─── DATA TO PROCESS ───

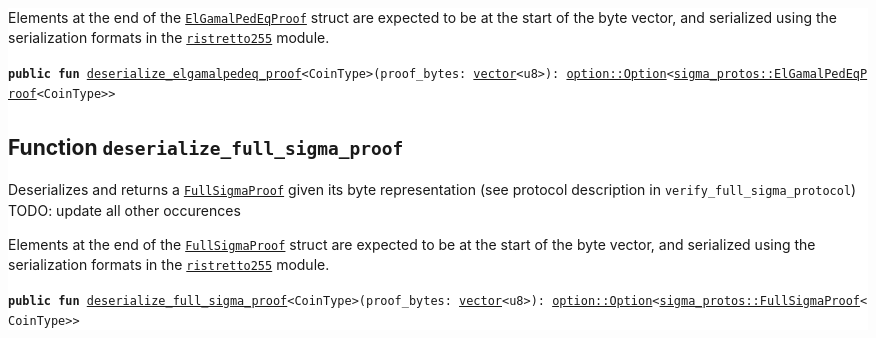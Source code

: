Elements at the end of the <code><a href="sigma_protos.md#0x1337_sigma_protos_ElGamalPedEqProof">ElGamalPedEqProof</a></code> struct are expected to be at the start of the byte vector, and
serialized using the serialization formats in the <code><a href="../../../framework/aptos-framework/../aptos-stdlib/doc/ristretto255.md#0x1_ristretto255">ristretto255</a></code> module.


<pre><code><b>public</b> <b>fun</b> <a href="sigma_protos.md#0x1337_sigma_protos_deserialize_elgamalpedeq_proof">deserialize_elgamalpedeq_proof</a>&lt;CoinType&gt;(proof_bytes: <a href="../../../framework/aptos-framework/../aptos-stdlib/../move-stdlib/doc/vector.md#0x1_vector">vector</a>&lt;u8&gt;): <a href="../../../framework/aptos-framework/../aptos-stdlib/../move-stdlib/doc/option.md#0x1_option_Option">option::Option</a>&lt;<a href="sigma_protos.md#0x1337_sigma_protos_ElGamalPedEqProof">sigma_protos::ElGamalPedEqProof</a>&lt;CoinType&gt;&gt;
</code></pre>



<a name="0x1337_sigma_protos_deserialize_full_sigma_proof"></a>

## Function `deserialize_full_sigma_proof`

Deserializes and returns a <code><a href="sigma_protos.md#0x1337_sigma_protos_FullSigmaProof">FullSigmaProof</a></code> given its byte representation (see protocol description in
<code>verify_full_sigma_protocol</code>)
TODO: update all other occurences

Elements at the end of the <code><a href="sigma_protos.md#0x1337_sigma_protos_FullSigmaProof">FullSigmaProof</a></code> struct are expected to be at the start  of the byte vector, and
serialized using the serialization formats in the <code><a href="../../../framework/aptos-framework/../aptos-stdlib/doc/ristretto255.md#0x1_ristretto255">ristretto255</a></code> module.


<pre><code><b>public</b> <b>fun</b> <a href="sigma_protos.md#0x1337_sigma_protos_deserialize_full_sigma_proof">deserialize_full_sigma_proof</a>&lt;CoinType&gt;(proof_bytes: <a href="../../../framework/aptos-framework/../aptos-stdlib/../move-stdlib/doc/vector.md#0x1_vector">vector</a>&lt;u8&gt;): <a href="../../../framework/aptos-framework/../aptos-stdlib/../move-stdlib/doc/option.md#0x1_option_Option">option::Option</a>&lt;<a href="sigma_protos.md#0x1337_sigma_protos_FullSigmaProof">sigma_protos::FullSigmaProof</a>&lt;CoinType&gt;&gt;
</code></pre>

───

# WHAT YOU ARE ASKED TO DO
Produce an exact copy of the lines from the one containing "Deserializes and returns" through the final line of the data, both ends included, and only those.

# YOUR SOLUTION
Deserializes and returns a <code><a href="sigma_protos.md#0x1337_sigma_protos_FullSigmaProof">FullSigmaProof</a></code> given its byte representation (see protocol description in
<code>verify_full_sigma_protocol</code>)
TODO: update all other occurences

Elements at the end of the <code><a href="sigma_protos.md#0x1337_sigma_protos_FullSigmaProof">FullSigmaProof</a></code> struct are expected to be at the start  of the byte vector, and
serialized using the serialization formats in the <code><a href="../../../framework/aptos-framework/../aptos-stdlib/doc/ristretto255.md#0x1_ristretto255">ristretto255</a></code> module.


<pre><code><b>public</b> <b>fun</b> <a href="sigma_protos.md#0x1337_sigma_protos_deserialize_full_sigma_proof">deserialize_full_sigma_proof</a>&lt;CoinType&gt;(proof_bytes: <a href="../../../framework/aptos-framework/../aptos-stdlib/../move-stdlib/doc/vector.md#0x1_vector">vector</a>&lt;u8&gt;): <a href="../../../framework/aptos-framework/../aptos-stdlib/../move-stdlib/doc/option.md#0x1_option_Option">option::Option</a>&lt;<a href="sigma_protos.md#0x1337_sigma_protos_FullSigmaProof">sigma_protos::FullSigmaProof</a>&lt;CoinType&gt;&gt;
</code></pre>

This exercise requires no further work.